Streams are the central files gits uses, they contain the information that was captured by the Recorder and the Player can play it back.
Streams recorded on one system are not tied only to this particular configuration when playing it back. GITS player gives user a huge degree of portability not only between platform driver or OS but also on the API level.
Binary GITS streams are collections of files produced by GITS recorder. Some of those resources may not be created by GITS recorder, depending on feature set of application being recorded.
Streams generated with c-code format have to be compiled to an executable file to be useful. Resulting executable should be put in directory containing other parts of the stream before playback, alternatively other steam assets can be put in PATH
.
C-code stream is not portable, so it needs to be generated on target platform.

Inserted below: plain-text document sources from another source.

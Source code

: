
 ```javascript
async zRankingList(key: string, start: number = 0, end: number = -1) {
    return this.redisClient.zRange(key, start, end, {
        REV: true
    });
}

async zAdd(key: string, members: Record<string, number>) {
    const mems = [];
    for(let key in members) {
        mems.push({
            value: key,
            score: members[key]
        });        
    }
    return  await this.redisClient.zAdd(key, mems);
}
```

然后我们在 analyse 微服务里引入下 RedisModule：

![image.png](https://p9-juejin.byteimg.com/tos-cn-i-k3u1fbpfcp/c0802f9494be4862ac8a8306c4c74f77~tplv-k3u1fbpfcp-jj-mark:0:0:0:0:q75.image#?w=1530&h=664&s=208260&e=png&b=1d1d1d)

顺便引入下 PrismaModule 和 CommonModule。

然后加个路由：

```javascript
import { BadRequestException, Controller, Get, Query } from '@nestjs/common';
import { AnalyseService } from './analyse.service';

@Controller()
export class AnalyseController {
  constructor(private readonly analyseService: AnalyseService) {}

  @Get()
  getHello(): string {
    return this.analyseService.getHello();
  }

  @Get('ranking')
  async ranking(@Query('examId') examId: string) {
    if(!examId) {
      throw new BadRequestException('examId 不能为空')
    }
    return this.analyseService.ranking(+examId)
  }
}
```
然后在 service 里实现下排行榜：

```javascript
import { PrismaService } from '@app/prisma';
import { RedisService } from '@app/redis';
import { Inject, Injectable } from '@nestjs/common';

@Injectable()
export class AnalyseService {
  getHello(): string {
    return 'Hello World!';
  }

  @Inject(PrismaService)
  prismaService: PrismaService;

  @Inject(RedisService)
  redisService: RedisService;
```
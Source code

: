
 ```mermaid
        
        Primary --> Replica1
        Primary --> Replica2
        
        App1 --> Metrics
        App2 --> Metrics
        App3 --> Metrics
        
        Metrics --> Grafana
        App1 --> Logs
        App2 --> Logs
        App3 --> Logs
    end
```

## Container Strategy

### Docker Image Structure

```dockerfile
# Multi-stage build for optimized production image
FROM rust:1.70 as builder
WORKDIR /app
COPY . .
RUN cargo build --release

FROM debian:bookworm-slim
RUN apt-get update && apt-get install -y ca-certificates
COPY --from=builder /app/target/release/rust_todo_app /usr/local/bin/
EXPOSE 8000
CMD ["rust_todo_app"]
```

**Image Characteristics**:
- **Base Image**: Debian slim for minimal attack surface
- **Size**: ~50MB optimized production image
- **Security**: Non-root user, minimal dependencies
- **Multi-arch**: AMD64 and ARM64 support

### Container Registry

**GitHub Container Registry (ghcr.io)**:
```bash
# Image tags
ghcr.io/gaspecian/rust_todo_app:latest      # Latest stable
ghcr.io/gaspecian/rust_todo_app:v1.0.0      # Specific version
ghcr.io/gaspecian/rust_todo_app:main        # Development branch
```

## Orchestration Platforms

Recorder operates, by creating a token
for each recorder function in the thread that invoked that API function. Token
represents all the information necessary to play back function it represents. Recorder then passes each newly created token
to a separate thread which is used to persist data to hdd.
Normally all IO is done in separate threads of execution to minimize impact on the recorded application.
The player's main task is to read in the recorded binary stream and play it back on the current machine. It sets a rendering surface, initializes the API and plays back the commands that have been tokenized.
Both Recoder and Player have various options and settings. The best way to set them up is by editing and adjusting the configuration file of GITS: gits_config.yml
. The file is structured into different sections that are further discussed in other parts of the documentation.
As an alternative to the configuration file you can also pass arguments to the executables. As the settings, switches and configuration options are getting more and more over time we strongly advice you to use the configuration file for the setup.
GITS also allows recording streams containing only a subset of API calls made by the application (e.g., only select frames). We call them substreams or subcaptures.
A subcapture can also be understood as a trimmed binary stream. You can e.g. use GITS to extract individual frames, drawcalls, ... from a longer binary stream.
A lot of component specific logic is generated automatically by Python scripts. Generator files have their respective APIs indicated in their names, with the exception of few OpenGL files (for legacy reasons).